When it came to an afternoon fourball he was everybody’s first choice of partners, but by all accounts the new guy would have been considered a valuable addition even if he’d been a mediocre golfer. A hail-fellow-well-met, he was a witty conversationalist who could eat and drink with the best of them. Late-night card games were a staple at Lakeside, and if his skills as a cardsharp didn’t match his abilities on the golf course, it only made him seem less of a hustler.
Montague could do things with a golf ball nobody had ever seen before. He not only regularly drove the par-4 greens at Lakeside, but once, after calling the shot beforehand, picked a bird off a telephone wire with his niblick. In one stretch he played golf nearly every day for a solid month at courses in Palm Springs and Hollywood without ever scoring higher than 68. (His low round was 59.)
His strength was prodigious (on one occasion he cleared the way for a proposed shot by lifting up and moving a 1928 Buick with his bare hands), and in a legendary match he beat Bing Crosby using only a fungo bat, a shovel, and a garden rake in lieu of golf clubs. (Montague’s drive, with the bat, landed in a greenside bunker. He pitched onto the green with the shovel, and then, using the rake as he might have a pool cue, sank the 12-foot birdie putt. Crosby conceded the match on the spot.)
Some might have wondered why such an accomplished golfer hadn’t joined the pro ranks. Montague protested that he was happy to remain an amateur, a gentleman golfer. Besides, in those days the leading money-winner on the PGA Tour earned less than $7000 in purses. Although he apparently didn’t need the dough — he was reported to own “mining interests in the desert” — Montague probably made more than that playing $50 nassaus at Lakeside.

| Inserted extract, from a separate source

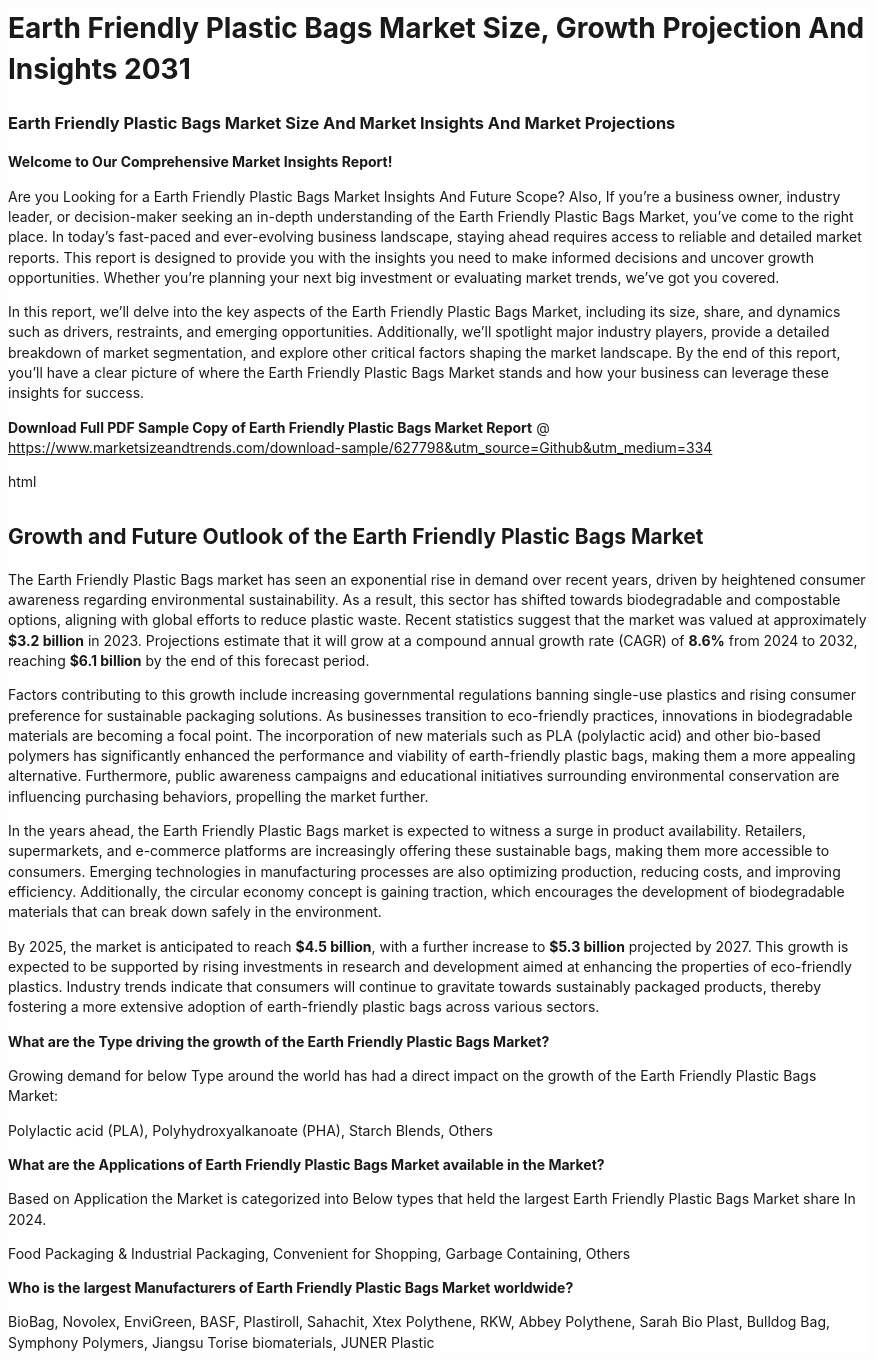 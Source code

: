 <h1>Earth Friendly Plastic Bags Market Size, Growth Projection And Insights 2031</h1><div class="" data-test-id=""><h3><span class="">Earth Friendly Plastic Bags Market Size And Market Insights And Market Projections</span></h3></div><div class="" data-test-id=""><p><strong>Welcome to Our Comprehensive Market Insights Report!</strong></p><p>Are you Looking for a Earth Friendly Plastic Bags Market Insights And Future Scope? Also, If you&rsquo;re a business owner, industry leader, or decision-maker seeking an in-depth understanding of the Earth Friendly Plastic Bags Market, you&rsquo;ve come to the right place. In today&rsquo;s fast-paced and ever-evolving business landscape, staying ahead requires access to reliable and detailed market reports. This report is designed to provide you with the insights you need to make informed decisions and uncover growth opportunities. Whether you&rsquo;re planning your next big investment or evaluating market trends, we&rsquo;ve got you covered.</p><p>In this report, we&rsquo;ll delve into the key aspects of the Earth Friendly Plastic Bags Market, including its size, share, and dynamics such as drivers, restraints, and emerging opportunities. Additionally, we&rsquo;ll spotlight major industry players, provide a detailed breakdown of market segmentation, and explore other critical factors shaping the market landscape. By the end of this report, you&rsquo;ll have a clear picture of where the Earth Friendly Plastic Bags Market stands and how your business can leverage these insights for success.</p><p><strong>Download Full PDF Sample Copy of Earth Friendly Plastic Bags Market Report</strong> @ <a href="https://www.marketsizeandtrends.com/download-sample/627798&utm_source=Github&utm_medium=334" target="_blank">https://www.marketsizeandtrends.com/download-sample/627798&utm_source=Github&utm_medium=334</a></p></div><div class="" data-test-id=""><p><span class="">html<div> <h2>Growth and Future Outlook of the Earth Friendly Plastic Bags Market</h2> <p>The Earth Friendly Plastic Bags market has seen an exponential rise in demand over recent years, driven by heightened consumer awareness regarding environmental sustainability. As a result, this sector has shifted towards biodegradable and compostable options, aligning with global efforts to reduce plastic waste. Recent statistics suggest that the market was valued at approximately <strong>$3.2 billion</strong> in 2023. Projections estimate that it will grow at a compound annual growth rate (CAGR) of <strong>8.6%</strong> from 2024 to 2032, reaching <strong>$6.1 billion</strong> by the end of this forecast period.</p> <p>Factors contributing to this growth include increasing governmental regulations banning single-use plastics and rising consumer preference for sustainable packaging solutions. As businesses transition to eco-friendly practices, innovations in biodegradable materials are becoming a focal point. The incorporation of new materials such as PLA (polylactic acid) and other bio-based polymers has significantly enhanced the performance and viability of earth-friendly plastic bags, making them a more appealing alternative. Furthermore, public awareness campaigns and educational initiatives surrounding environmental conservation are influencing purchasing behaviors, propelling the market further.</p> <p style="text-align: center;"><strong></strong></p> <p>In the years ahead, the Earth Friendly Plastic Bags market is expected to witness a surge in product availability. Retailers, supermarkets, and e-commerce platforms are increasingly offering these sustainable bags, making them more accessible to consumers. Emerging technologies in manufacturing processes are also optimizing production, reducing costs, and improving efficiency. Additionally, the circular economy concept is gaining traction, which encourages the development of biodegradable materials that can break down safely in the environment.</p> <p>By 2025, the market is anticipated to reach <strong>$4.5 billion</strong>, with a further increase to <strong>$5.3 billion</strong> projected by 2027. This growth is expected to be supported by rising investments in research and development aimed at enhancing the properties of eco-friendly plastics. Industry trends indicate that consumers will continue to gravitate towards sustainably packaged products, thereby fostering a more extensive adoption of earth-friendly plastic bags across various sectors.</p></div></span></p><p><strong><span class="">What are the&nbsp;Type driving the growth of the Earth Friendly Plastic Bags Market?</span></strong></p></div><div class="" data-test-id=""><p><span class="">Growing demand for below Type around the world has had a direct impact on the growth of the Earth Friendly Plastic Bags Market:</span></p></div><div class="" data-test-id=""><p>Polylactic acid (PLA), Polyhydroxyalkanoate (PHA), Starch Blends, Others</p><p><span class=""><strong>What are the&nbsp;Applications&nbsp;of Earth Friendly Plastic Bags Market available in the Market?</strong></span></p></div><div class="" data-test-id=""><p><span class="">Based on Application the Market is categorized into Below types that held the largest Earth Friendly Plastic Bags Market share In 2024.</span></p></div><div class="" data-test-id=""><p><span class="">Food Packaging & Industrial Packaging, Convenient for Shopping, Garbage Containing, Others</span></p><p><span class=""><strong>Who is the largest Manufacturers of Earth Friendly Plastic Bags Market worldwide?</strong></span></p></div><div class="" data-test-id=""><p><span class="">BioBag, Novolex, EnviGreen, BASF, Plastiroll, Sahachit, Xtex Polythene, RKW, Abbey Polythene, Sarah Bio Plast, Bulldog Bag, Symphony Polymers, Jiangsu Torise biomaterials, JUNER Plastic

But he was curiously disinclined to enter the more prestigious amateur tournaments — events often won by guys he beat regularly in money games around LA.
That nobody knew where he came from or if his name really was John Montague seemed a matter of small consequence. Tinseltown in the 1930s ran rampant with guys (and dolls) with made-up names whose biographies had been created by studio publicists. What was one more fellow who may or may not have been who he said he was? (As Montville notes in a quote from Lionel Barrymore preceding the opening chapter, “Half the people in Hollywood are dying to be discovered and the other half are afraid they will be.”)
There was another funny thing about this Montague guy. He didn’t like to have his picture taken.
As Montague’s legend grew, the reason for that eventually became clear. After several of the most prominent newspaper columnists of the day — Grantland Rice, Westbrook Pegler, Damon Runyon and Henry McLemore among them — had begun to spread his fame across the country, Henry Luce decided he just had to have a picture of the mysterious Mr. Montague in his new magazine, and an enterprising Time photographer hidden in the bushes managed to capture his likeness.
The photos that ran in Time were somewhat ill-focused and didn’t clearly show Montague’s face, but they were good enough to be recognizable to a New York State Police inspector with custody of a seven-year-old cold-case file. As he studied the image in the magazine, the inspector proclaimed to a colleague, “We’ve got the son of a bitch now!”
In short order Montague, whose real name was LaVerne Moore, was arrested and charged as the ringleader in a 1930 stickup in upstate New York.
Rest assured that we’re not spoiling the book by coughing up the denouement here. Resisting the temptation to turn Montague’s tale into a whodunit, Leigh Montville has detailed the particulars of the robbery in the opening pages of the book, and it would have to be a pretty slow-witted reader who failed to anticipate that Moore and Montague would eventually be revealed to be one and the same.